Rillings Auftritt wurde von der Presse mit Spannung erwartet, außer dem Schicksalslied standen Brahms‘ Tragische Ouvertüre und Nänie sowie Schuberts As-Dur-Messe auf dem Programm. In den Kritiken hieß es, Rilling habe bei der Tragischen Ouvertüre noch nicht so recht Zugriff auf das Orchester gehabt. Die Aufführung des Schicksalslieds wurde jedoch einhellig gelobt: Der Chor zeigte, so die Welt, »in welche Klanggewalten er vorzudringen vermag. Hier war dann auch Rillings Kontakt mit dem Orchester besser als zu Beginn.«
Nach dem Amtsantritt von Claudio Abbado bekam Brahms‘ Komposition einen neuen Stellenwert. Er, der großer Hölderlin-Verehrer, führte das Werk mehrfach mit den Berliner Philharmonikern auf und stellte es auch immer wieder in neue musikalische Kontexte. Das erste Mal dirigierte er es im September 1989 – Abbado war zu diesem Zeitpunkt noch nicht zum Chefdirigenten gewählt – zum Eröffnungskonzert der Berliner Festwochen, das gleichzeitig ein Gedenkkonzert für den im Juli verstorbenen Herbert von Karajan war.
Vor allem beeindruckte, wie Abbado den orchestralen Schlussteil des Stücks gestaltete, der Hölderlins Sturz ins Ungewisse musikalisch auffängt und auf den ersten Blick versöhnlich scheint: »Den Menschen bleibt das Ungewisse, fern klingt das Elysium«, schrieb der Tagesspiegel. »Das jedenfalls war der Eindruck der Interpretation, die Claudio Abbado mit dem philharmonischen Orchester und dem Ernst-Senff-Chor modellierte.« Und natürlich fehlte das Schicksalslied auch nicht in dem Hölderlin-Zyklus, den Abbado 1993 initiierte – ein künstlerisch wie intellektuell höchst anspruchsvolles Projekt.

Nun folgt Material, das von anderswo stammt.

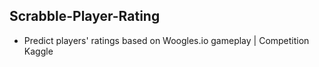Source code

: ## Scrabble-Player-Rating
* Predict players' ratings based on Woogles.io gameplay | Competition Kaggle
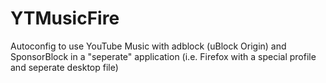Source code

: # YTMusicFire
Autoconfig to use YouTube Music with adblock (uBlock Origin) and SponsorBlock in a "seperate" application (i.e. Firefox with a special profile and seperate desktop file)
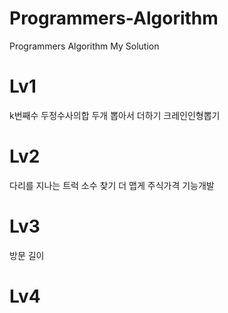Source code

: # Programmers-Algorithm
Programmers Algorithm My Solution

# Lv1
k번째수
두정수사의합
두개 뽑아서 더하기
크레인인형뽑기

# Lv2
다리를 지나는 트럭
소수 찾기
더 맵게
주식가격
기능개발

# Lv3
방문 길이

# Lv4
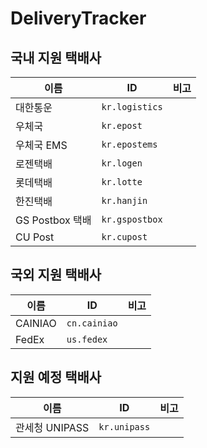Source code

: # DeliveryTracker

## 국내 지원 택배사

|이름|ID|비고|
|---|---|---|
|대한통운|`kr.logistics`||
|우체국|`kr.epost`||
|우체국 EMS|`kr.epostems`||
|로젠택배|`kr.logen`||
|롯데택배|`kr.lotte`||
|한진택배|`kr.hanjin`||
|GS Postbox 택배|`kr.gspostbox`||
|CU Post|`kr.cupost`||

## 국외 지원 택배사

|이름|ID|비고|
|---|---|---|
|CAINIAO|`cn.cainiao`||
|FedEx|`us.fedex`||

## 지원 예정 택배사

|이름|ID|비고|
|---|---|---|
|관세청 UNIPASS|`kr.unipass`||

»In Berlin ist so etwas möglich, wie nur in wenigen Städten«, meinte der Dirigent damals. Abbado brachte das Schicksalslied zusammen mit Hölderlin-Vertonungen von Wolfgang Rihm, Richard Strauss, György Ligeti und Max Reger auf die Bühne. Das Werk gehörte 1996 zum Programm der Wien-Italien-Tournee und es erklang auch 2002 in Abbados Berliner Abschiedsprogramm – zusammen mit Mahlers Rückert-Liedern und Schostakowitschs King Lear, alles Kompositionen, in denen es um Zweifel, Rückzug und Verunsicherung geht.
Nach Abbado hat bislang nur noch Christian Thielemann das Schicksalslied mit den Berliner Philharmonikern aufgeführt, 2009 zusammen mit Nänie und dem Gesang der Parzen sowie Schönbergs Pelleas und Melisande. Wegen Thielemanns »balsamischer Lesart« – so der Tagesspiegel – hätte diese Aufführung »narkotisches Potenzial« gehabt. Mit Sir John Eliot Gardiner, der seinen Monteverdi Choir mitbringt, nimmt sich nun ein weiterer großer Dirigent unserer Zeit der Komposition an – und setzt damit die besondere philharmonische Aufführungstradition dieses Werks fort.